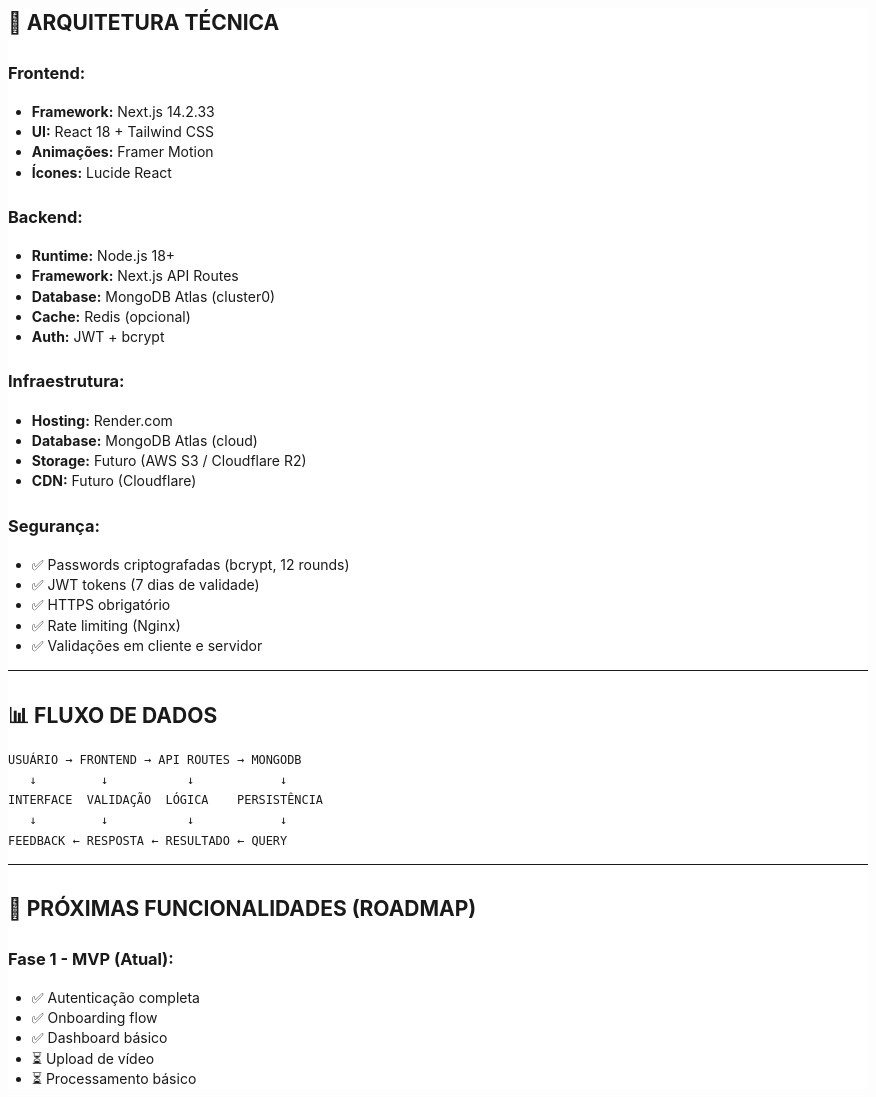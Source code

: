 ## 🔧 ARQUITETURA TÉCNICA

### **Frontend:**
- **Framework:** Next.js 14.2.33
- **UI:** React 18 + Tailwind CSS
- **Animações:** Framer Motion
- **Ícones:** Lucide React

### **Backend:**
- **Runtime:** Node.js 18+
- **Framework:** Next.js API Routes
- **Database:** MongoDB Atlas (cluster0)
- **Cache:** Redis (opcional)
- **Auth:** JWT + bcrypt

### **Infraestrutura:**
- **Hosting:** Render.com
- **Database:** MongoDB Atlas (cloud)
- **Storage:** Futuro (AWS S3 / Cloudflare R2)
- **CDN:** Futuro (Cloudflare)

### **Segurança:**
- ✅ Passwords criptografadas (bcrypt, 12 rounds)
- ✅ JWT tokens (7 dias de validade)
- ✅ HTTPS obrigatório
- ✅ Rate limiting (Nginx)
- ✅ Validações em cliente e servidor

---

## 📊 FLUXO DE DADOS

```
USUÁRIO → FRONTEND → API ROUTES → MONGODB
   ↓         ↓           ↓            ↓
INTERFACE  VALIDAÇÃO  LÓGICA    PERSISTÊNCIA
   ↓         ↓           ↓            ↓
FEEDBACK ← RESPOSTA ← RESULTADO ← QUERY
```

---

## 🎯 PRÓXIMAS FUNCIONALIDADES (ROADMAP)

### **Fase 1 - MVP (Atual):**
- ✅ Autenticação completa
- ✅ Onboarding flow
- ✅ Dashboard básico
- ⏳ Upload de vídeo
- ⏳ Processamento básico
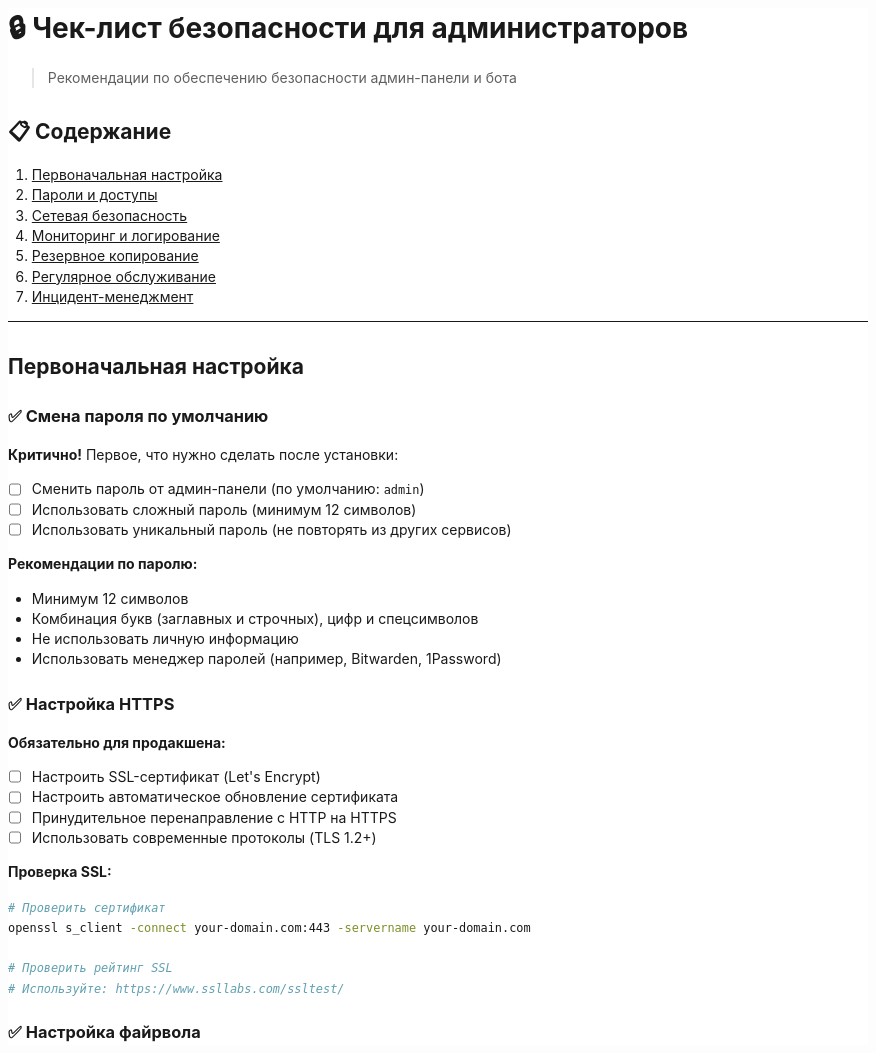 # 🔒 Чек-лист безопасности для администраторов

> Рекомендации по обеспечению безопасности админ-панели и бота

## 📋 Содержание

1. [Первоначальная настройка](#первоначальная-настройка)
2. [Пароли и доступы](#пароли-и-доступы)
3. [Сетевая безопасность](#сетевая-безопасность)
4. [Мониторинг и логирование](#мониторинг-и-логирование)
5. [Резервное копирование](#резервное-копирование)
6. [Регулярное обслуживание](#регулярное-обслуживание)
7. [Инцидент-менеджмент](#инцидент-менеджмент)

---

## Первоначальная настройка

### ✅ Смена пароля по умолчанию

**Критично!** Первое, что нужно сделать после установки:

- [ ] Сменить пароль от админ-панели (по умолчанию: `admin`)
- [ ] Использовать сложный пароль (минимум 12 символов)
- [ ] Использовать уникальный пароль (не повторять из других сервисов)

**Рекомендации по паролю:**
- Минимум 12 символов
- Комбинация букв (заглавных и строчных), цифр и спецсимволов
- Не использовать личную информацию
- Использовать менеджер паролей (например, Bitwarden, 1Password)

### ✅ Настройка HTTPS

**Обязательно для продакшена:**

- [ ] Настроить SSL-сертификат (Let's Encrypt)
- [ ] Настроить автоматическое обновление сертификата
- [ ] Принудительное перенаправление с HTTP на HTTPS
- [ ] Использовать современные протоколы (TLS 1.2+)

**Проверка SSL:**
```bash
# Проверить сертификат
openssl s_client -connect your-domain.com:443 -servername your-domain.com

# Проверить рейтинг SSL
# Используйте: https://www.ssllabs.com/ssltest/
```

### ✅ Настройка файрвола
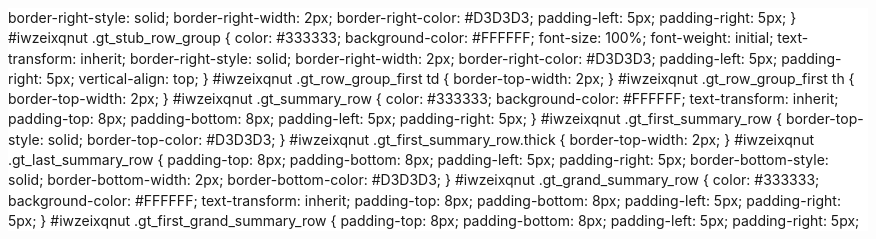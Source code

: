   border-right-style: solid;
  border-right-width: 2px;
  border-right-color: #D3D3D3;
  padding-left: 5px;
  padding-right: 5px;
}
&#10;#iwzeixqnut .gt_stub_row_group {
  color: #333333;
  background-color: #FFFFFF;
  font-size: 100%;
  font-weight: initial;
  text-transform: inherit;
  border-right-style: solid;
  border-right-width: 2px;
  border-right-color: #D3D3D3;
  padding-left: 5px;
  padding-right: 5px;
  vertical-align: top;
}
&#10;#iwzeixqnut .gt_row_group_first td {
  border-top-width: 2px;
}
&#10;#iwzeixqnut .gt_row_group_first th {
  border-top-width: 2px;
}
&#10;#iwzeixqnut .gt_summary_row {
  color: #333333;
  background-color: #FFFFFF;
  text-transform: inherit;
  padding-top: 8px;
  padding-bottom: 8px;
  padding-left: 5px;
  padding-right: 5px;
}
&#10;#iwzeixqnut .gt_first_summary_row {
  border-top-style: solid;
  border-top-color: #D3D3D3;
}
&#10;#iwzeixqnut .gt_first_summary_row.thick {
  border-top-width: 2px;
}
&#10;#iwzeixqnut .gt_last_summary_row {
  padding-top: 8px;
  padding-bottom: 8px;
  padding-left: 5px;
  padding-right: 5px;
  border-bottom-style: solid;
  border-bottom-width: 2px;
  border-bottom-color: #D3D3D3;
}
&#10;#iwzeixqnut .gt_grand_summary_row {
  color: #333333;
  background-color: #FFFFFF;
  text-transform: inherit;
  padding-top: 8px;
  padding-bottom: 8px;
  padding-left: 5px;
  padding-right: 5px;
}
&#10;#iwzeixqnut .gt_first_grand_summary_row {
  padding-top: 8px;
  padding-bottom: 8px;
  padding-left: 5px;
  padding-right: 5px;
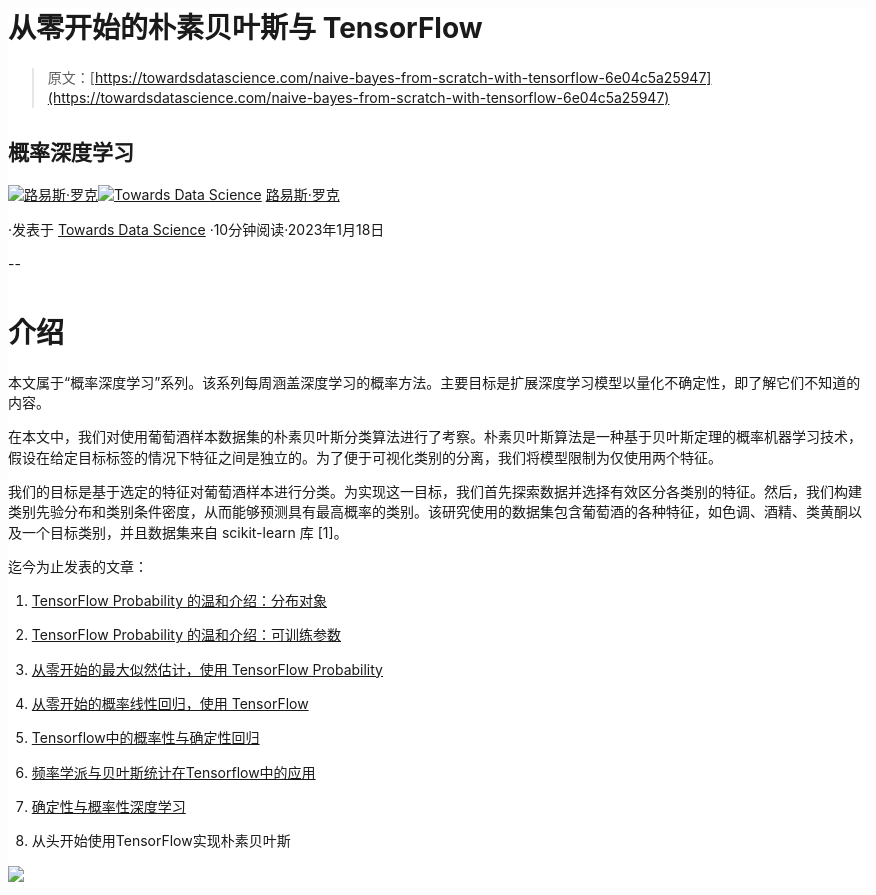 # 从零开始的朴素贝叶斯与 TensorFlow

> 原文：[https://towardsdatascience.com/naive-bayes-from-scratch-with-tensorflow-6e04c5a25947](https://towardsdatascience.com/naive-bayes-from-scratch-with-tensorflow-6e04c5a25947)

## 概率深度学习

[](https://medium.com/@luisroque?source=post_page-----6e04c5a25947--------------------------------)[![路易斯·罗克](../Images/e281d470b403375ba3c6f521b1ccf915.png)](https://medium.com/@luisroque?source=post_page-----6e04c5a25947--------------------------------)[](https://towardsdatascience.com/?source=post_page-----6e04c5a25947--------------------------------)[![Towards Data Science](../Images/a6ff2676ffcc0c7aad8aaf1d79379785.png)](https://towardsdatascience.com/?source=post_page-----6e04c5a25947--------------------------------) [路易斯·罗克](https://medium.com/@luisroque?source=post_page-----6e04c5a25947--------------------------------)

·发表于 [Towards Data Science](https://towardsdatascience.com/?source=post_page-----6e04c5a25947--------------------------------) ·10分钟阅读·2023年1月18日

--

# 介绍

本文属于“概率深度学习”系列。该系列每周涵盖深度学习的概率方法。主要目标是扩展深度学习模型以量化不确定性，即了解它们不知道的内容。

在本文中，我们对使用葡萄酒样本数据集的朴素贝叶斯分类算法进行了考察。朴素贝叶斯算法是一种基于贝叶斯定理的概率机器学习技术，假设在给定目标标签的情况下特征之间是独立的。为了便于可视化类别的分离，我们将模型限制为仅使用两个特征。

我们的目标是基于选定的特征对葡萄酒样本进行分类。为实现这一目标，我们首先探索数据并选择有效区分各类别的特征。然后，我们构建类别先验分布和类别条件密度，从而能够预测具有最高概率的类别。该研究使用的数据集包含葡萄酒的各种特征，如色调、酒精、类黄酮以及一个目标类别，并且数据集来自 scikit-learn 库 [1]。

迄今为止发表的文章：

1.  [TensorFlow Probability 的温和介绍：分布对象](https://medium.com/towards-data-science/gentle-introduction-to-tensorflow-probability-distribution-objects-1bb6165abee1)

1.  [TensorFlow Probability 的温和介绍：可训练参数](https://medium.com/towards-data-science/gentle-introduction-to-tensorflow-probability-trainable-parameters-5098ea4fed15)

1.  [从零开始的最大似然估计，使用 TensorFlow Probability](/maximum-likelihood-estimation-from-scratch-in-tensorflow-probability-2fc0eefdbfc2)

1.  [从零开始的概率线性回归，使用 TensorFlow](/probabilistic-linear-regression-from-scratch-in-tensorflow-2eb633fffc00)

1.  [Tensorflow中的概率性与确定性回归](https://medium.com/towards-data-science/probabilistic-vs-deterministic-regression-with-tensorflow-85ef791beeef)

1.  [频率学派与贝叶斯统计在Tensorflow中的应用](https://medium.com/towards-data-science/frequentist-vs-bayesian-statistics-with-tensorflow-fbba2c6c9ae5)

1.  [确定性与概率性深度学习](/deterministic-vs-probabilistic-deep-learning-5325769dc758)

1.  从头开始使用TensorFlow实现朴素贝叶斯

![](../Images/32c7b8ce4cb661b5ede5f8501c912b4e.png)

### Task instructions
Each line that mentions the string "React" must be copied from the listing.

### Answer section
- **UI:** React 18 + Tailwind CSS
- **Ícones:** Lucide React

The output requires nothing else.